## Assigned task
Check each line of the data for the string "Wins". Report how many have it, and give nothing else.

## Task inputs

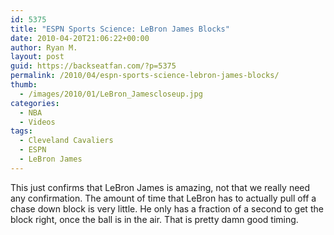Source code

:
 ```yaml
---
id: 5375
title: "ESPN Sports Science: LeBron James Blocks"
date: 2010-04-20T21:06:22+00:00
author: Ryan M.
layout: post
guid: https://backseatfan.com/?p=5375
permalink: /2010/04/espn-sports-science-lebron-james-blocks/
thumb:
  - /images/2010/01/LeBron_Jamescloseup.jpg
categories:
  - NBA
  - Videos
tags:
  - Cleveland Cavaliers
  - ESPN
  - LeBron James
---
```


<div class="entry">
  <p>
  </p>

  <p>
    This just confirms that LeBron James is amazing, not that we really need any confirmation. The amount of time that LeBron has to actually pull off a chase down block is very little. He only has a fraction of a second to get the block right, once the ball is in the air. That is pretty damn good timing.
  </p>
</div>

--

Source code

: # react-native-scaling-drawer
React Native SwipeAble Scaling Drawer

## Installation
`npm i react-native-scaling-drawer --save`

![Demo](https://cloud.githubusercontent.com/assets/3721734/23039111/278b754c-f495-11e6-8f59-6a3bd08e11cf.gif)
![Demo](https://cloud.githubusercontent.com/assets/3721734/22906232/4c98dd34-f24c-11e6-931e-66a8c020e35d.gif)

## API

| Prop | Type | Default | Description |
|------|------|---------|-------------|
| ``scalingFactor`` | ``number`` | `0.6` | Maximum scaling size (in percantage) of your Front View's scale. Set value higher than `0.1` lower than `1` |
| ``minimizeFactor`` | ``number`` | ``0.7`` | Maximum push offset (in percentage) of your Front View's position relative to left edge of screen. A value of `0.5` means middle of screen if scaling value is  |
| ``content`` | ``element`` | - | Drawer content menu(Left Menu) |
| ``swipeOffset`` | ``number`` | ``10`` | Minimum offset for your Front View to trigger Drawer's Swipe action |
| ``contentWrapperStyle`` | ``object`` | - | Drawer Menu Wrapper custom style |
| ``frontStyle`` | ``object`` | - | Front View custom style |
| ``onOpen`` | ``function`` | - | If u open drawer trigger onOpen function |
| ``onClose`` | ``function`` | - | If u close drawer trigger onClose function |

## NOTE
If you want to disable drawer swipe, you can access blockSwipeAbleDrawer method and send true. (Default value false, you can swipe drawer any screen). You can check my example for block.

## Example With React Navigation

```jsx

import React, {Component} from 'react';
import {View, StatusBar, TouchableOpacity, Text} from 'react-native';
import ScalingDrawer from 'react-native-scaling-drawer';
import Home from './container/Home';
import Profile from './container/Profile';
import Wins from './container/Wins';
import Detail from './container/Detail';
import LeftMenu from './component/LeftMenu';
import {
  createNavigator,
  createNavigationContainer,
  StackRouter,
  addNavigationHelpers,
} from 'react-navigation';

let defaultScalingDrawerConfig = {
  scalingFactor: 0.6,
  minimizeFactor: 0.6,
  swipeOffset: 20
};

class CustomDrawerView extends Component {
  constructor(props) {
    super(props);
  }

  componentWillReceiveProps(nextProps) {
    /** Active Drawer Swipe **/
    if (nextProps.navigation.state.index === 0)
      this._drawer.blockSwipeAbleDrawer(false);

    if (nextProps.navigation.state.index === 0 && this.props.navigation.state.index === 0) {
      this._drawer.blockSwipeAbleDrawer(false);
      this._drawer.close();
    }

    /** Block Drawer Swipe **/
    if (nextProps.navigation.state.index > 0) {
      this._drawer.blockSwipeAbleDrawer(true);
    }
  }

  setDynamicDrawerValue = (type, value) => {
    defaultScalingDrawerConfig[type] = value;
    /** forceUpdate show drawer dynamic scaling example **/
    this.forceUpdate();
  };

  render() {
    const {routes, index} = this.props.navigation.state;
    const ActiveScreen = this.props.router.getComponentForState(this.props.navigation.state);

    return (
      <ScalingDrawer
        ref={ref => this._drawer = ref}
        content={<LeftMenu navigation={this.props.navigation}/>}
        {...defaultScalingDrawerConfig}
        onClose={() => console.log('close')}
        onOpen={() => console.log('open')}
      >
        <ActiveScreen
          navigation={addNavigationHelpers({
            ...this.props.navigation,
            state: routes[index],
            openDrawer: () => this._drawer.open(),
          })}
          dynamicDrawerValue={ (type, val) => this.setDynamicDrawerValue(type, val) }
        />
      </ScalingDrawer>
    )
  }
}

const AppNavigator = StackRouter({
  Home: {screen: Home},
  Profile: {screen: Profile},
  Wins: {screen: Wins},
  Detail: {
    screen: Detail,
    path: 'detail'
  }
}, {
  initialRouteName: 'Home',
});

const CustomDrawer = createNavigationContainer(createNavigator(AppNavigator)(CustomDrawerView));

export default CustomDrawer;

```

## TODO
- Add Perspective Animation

...

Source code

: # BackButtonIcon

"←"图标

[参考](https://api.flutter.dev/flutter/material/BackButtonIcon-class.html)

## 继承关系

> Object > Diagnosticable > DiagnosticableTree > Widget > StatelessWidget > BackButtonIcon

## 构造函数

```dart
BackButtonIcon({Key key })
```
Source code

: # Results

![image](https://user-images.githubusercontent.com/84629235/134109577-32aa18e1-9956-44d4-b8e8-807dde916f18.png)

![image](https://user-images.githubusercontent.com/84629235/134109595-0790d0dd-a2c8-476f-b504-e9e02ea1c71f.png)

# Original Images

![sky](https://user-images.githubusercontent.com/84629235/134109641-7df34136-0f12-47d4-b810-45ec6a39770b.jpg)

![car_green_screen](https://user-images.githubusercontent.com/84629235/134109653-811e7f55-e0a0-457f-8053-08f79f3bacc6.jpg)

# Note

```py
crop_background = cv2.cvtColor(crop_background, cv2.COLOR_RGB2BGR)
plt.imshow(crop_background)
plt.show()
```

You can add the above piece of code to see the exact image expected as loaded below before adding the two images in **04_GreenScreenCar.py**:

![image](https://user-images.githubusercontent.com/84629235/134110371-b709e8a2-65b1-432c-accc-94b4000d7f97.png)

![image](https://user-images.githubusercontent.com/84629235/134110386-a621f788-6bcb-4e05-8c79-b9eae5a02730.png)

## Final answer
2